A fraqueza física chegou e a morte foi o resultado de tudo. Levou Dolores com
muita facilidade, sem se importar com as consequências. Os filhos ficaram sem
carinho dos pais. Sem carinho? Antes de tudo, sem alimento e sem o mínimo
conforto.
Esta
é, agora, uma família despedaçada. Terrível o sofrimento. As crianças podiam
chorar, lamentar, reclamar? Para quem?
A
comunidade apareceu e esses seis filhos foram distribuídos. Um pra lá, outro pra
cá. Não foi leilão. Livre escolha para quem chegasse primeiro. Escolha livre
para pegar os melhores. Os mais novos tiveram saída imediata. Os adolescentes
foram sendo rejeitados.
-
Adeus, meu irmão!
-
Adeus, minha irmã!
Foi
assim que Antônio Júnior, o filho mais velho do casal, 15 anos, foi acolhido por João Travolta, num ato de
misericórdia. Seria um filho, carente e
abençoado, que caiu nos braços de João e Maria das Graças, aos quinze anos de
idade. Um adotado, acrescido a uma família já numerosa. Um adotado? Um filho a
mais? Aconchegou-se ao lar, ao novo lar.
Viveu
e cresceu. Bem tratado, bem acolhido, bem alimentado. João era o pai, Maria era
a mãe. Assim, o mundo se tornou maravilhoso.

Assim
falando, Antônio diz que tem muito a agradecer. Um agradecimento infindável. Deve
a sobrevivência, a sua vida e a felicidade aos pais adotivos. Para eles, a sua vida
será dedicada.
Um
coração agradecido, um coração de adotado. Antônio Júnior não parou para pensar
mais profundamente nessa adoção. Foi adotado como filho ou foi apenas acolhido?
Sua vida transcorreu semelhante aos filhos de João e Maria? Esses irmãos adotivos
frequentaram bons colégios. Tiveram boas roupas. Faziam passeios nas férias.
Eram príncipes e tinham de tudo. Ele, Antônio Júnior, foi colocado no trabalho.
Trabalho rude, dia a dia, sol a sol.
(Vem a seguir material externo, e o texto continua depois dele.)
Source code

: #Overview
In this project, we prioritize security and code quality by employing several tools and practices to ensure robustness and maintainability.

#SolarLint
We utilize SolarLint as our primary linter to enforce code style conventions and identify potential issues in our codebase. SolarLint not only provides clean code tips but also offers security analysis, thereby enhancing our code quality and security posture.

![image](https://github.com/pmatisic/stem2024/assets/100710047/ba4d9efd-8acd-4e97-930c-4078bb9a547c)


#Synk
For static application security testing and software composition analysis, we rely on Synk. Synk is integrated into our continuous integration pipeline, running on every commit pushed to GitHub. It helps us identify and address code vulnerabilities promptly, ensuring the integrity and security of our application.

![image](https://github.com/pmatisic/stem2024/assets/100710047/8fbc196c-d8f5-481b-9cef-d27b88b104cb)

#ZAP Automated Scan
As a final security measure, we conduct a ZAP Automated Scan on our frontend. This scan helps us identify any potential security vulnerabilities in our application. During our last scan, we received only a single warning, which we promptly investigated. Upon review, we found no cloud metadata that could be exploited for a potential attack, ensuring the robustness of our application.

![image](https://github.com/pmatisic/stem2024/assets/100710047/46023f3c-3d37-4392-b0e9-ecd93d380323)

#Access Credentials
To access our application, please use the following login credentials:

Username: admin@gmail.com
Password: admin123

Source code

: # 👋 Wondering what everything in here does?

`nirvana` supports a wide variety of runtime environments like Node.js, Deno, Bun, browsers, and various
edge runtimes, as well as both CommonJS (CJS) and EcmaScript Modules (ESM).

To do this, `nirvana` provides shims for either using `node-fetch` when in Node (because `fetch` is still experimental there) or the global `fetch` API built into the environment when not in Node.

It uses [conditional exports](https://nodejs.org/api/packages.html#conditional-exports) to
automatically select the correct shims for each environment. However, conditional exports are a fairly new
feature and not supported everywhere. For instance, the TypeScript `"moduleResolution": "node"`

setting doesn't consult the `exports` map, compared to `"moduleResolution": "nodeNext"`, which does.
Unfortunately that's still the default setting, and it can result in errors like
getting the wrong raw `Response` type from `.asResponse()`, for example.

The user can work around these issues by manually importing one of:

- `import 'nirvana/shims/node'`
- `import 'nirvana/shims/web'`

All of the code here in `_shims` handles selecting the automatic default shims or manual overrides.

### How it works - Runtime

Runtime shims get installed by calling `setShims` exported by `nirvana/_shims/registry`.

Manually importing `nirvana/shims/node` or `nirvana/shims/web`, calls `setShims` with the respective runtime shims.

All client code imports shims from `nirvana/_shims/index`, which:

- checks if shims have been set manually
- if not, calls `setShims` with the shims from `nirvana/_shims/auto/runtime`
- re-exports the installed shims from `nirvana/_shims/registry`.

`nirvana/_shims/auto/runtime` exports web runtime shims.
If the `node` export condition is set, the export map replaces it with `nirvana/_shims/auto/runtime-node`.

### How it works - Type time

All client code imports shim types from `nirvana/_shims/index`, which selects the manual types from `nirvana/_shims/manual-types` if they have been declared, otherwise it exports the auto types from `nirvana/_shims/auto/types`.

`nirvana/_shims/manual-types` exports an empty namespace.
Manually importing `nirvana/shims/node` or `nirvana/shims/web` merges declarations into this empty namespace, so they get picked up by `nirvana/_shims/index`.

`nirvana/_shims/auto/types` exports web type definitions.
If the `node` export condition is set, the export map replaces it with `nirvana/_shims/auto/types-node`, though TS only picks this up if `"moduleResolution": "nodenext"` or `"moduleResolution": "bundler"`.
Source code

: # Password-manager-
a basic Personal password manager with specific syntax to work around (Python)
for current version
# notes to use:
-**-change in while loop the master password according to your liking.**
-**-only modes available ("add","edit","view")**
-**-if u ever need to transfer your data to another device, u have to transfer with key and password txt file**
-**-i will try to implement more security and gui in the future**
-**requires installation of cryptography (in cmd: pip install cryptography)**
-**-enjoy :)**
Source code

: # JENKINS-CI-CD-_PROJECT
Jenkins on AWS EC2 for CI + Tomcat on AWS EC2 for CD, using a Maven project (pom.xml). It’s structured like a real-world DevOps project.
Ele sabe ler e escrever porque tinha frequentado
uma escola pública antes de a sua mãe falecer.
Só isso. No mais, o batente diário em várias atividades como operário
sem remuneração, sem carteira assinada, sem registro. Levantar cedo faça frio
ou faça calor. Enfrentar o trabalho rude onde quer que ele estivesse ou que seu
pai adotivo determinasse. Antônio Júnior gostava desse movimento e achava mesmo
muito melhor do que se tivesse de ir a aulas todos os dias. Rodou a escala
profissional. Foi açougueiro muitos anos, nos negócios do pai adotivo. Sempre servil,
valente, laborioso. João e Maria
ensinaram os mistérios da vida, da família, da religião e ele aprendeu tudo com
total resignação e pleno agradecimento.
João
e Maria são proprietários de fazendas, de fábricas. Recursos financeiros surgem
de várias fontes. Têm, além disso, a riqueza dos filhos biológicos formados,
graduados e bem posicionados na vida social e profissional. São profissionais
competentes, de vida autônoma e produtiva. O filho adotivo, Antônio Júnior, não
frequentou mais escolas.
Antônio
é simples, humilde, e semi-alfabetizado. Agradece a Deus por ter sido acolhido
e adotado. Nunca passou pela sua cabeça possuir bens ou de alcançar qualquer
posição social elevada. Conseguiu a aposentadoria e está hoje independente
financeiramente, com esse salário mínimo que mensalmente cai na sua conta.
“Graças a Deus, todos os meus irmãos me consideram como verdadeiro irmão. Isso
me faz sempre orgulhoso.”

-
O voto é secreto, mas meu pai me comanda.